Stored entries

+ + + + + + +

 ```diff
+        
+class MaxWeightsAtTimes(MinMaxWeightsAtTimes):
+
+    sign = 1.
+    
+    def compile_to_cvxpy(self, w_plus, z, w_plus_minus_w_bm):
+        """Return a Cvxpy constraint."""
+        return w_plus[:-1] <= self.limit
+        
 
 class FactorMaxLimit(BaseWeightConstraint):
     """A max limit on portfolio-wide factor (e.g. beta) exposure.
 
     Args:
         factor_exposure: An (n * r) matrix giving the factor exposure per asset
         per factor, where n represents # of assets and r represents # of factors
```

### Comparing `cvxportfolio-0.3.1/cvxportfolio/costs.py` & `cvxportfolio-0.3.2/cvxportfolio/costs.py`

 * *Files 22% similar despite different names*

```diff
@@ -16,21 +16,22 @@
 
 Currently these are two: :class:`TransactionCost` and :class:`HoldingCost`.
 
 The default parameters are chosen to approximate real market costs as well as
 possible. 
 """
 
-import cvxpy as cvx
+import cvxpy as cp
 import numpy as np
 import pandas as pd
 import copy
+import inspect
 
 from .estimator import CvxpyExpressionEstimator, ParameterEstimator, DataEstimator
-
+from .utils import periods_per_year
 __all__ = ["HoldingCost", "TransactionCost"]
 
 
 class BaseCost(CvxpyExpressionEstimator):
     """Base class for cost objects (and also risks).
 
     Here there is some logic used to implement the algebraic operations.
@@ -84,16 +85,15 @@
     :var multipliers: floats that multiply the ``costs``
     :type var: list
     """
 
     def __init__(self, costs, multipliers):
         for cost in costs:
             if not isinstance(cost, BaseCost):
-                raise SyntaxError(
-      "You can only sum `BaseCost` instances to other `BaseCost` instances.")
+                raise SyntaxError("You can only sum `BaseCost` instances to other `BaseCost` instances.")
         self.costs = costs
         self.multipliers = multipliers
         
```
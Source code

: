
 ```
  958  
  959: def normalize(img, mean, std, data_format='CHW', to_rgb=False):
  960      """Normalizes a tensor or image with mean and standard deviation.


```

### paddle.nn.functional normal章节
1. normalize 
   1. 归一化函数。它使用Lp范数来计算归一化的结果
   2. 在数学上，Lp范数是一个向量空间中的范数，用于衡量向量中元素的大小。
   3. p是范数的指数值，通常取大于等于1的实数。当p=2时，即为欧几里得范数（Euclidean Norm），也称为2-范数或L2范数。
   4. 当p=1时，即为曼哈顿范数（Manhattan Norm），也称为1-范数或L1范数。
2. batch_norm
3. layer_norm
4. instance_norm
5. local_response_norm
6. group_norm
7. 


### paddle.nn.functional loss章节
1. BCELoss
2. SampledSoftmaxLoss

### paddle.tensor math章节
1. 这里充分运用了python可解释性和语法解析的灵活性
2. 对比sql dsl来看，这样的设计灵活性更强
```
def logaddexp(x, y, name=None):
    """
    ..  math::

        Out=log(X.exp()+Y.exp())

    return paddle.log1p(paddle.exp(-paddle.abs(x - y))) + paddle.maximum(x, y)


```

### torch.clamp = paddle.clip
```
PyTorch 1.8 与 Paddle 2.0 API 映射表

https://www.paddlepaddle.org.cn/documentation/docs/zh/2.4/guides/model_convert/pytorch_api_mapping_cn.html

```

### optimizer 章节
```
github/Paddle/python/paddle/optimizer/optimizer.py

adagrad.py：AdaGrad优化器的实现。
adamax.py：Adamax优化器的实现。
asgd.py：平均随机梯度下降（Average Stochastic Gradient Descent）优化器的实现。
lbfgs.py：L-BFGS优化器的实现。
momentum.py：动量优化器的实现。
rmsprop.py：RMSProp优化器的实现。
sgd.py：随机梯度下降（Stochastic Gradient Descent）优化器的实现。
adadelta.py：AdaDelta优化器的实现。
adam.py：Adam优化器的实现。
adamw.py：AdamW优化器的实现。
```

+ + + + + + +

## WHAT THE EXERCISE ASKS
Working through the records, find each line containing the word "multipliers" and copy it.

## ANSWER SPACE
     :var multipliers: floats that multiply the ``costs``
     def __init__(self, costs, multipliers):
         self.multipliers = multipliers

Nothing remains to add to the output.